● SOURCE DATA:
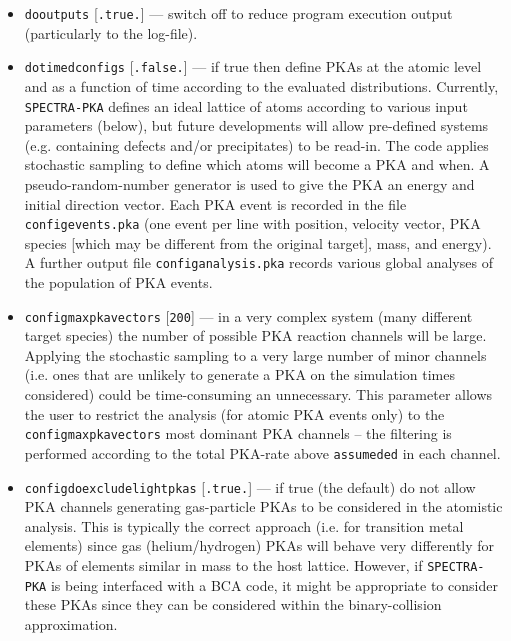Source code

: \documentclass[a4paper]{article}
\begin{document}
\begin{itemize}
\item \texttt{do{\textunderscore}outputs} [\texttt{.true.}] --- switch off to reduce program execution output (particularly to the log-file).

\item \texttt{do{\textunderscore}timed{\textunderscore}configs} [\texttt{.false.}] --- if true then define PKAs at the atomic level and as a function of time according to the evaluated distributions. Currently, \texttt{SPECTRA-PKA} defines an ideal lattice of atoms according to various input parameters (below), but future developments will allow pre-defined systems (e.g. containing defects and/or precipitates) to be read-in. The code applies stochastic sampling to define which atoms will become a PKA and when. A pseudo-random-number generator is used to give the PKA an energy and initial direction vector. Each PKA event is recorded in the file \texttt{config{\textunderscore}events.pka} (one event per line with position, velocity vector, PKA species [which may be different from the original target], mass, and energy). A further output file \texttt{config{\textunderscore}analysis.pka} records various global analyses of the population of PKA events.

\item \texttt{config{\textunderscore}max{\textunderscore}pka{\textunderscore}vectors} [\texttt{200}] --- in a very complex system (many different target species) the number of possible PKA reaction channels will be large. Applying the stochastic sampling to a very large number of minor channels (i.e. ones that are unlikely to generate a PKA on the simulation times considered) could be time-consuming an unnecessary. This parameter allows the user to restrict the analysis (for atomic PKA events only) to the  \texttt{config{\textunderscore}max{\textunderscore}pka{\textunderscore}vectors} most dominant PKA channels -- the filtering is performed according to the total PKA-rate above \texttt{assumed{\textunderscore}ed}  in each channel.

\item \texttt{config{\textunderscore}do{\textunderscore}exclude{\textunderscore}light{\textunderscore}pkas} [\texttt{.true.}] --- if true (the default) do not allow PKA channels generating gas-particle PKAs to be considered in the atomistic analysis. This is typically the correct approach (i.e. for transition metal elements) since gas (helium/hydrogen) PKAs will behave very differently for PKAs of elements similar in mass to the host lattice. However, if \texttt{SPECTRA-PKA}  is being interfaced with a BCA code, it might be appropriate to consider these PKAs since they can be considered within the binary-collision approximation.


\end{itemize}
\end{document}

● ASSIGNMENT: Repeat the lines exactly as they stand, from the opening line of the data through the line with "to the log-file).". Pictures stay out of the copy.

● EXPECTED OUTPUT:
Source code

: \documentclass[a4paper]{article}
\begin{document}
\begin{itemize}
\item \texttt{do{\textunderscore}outputs} [\texttt{.true.}] --- switch off to reduce program execution output (particularly to the log-file).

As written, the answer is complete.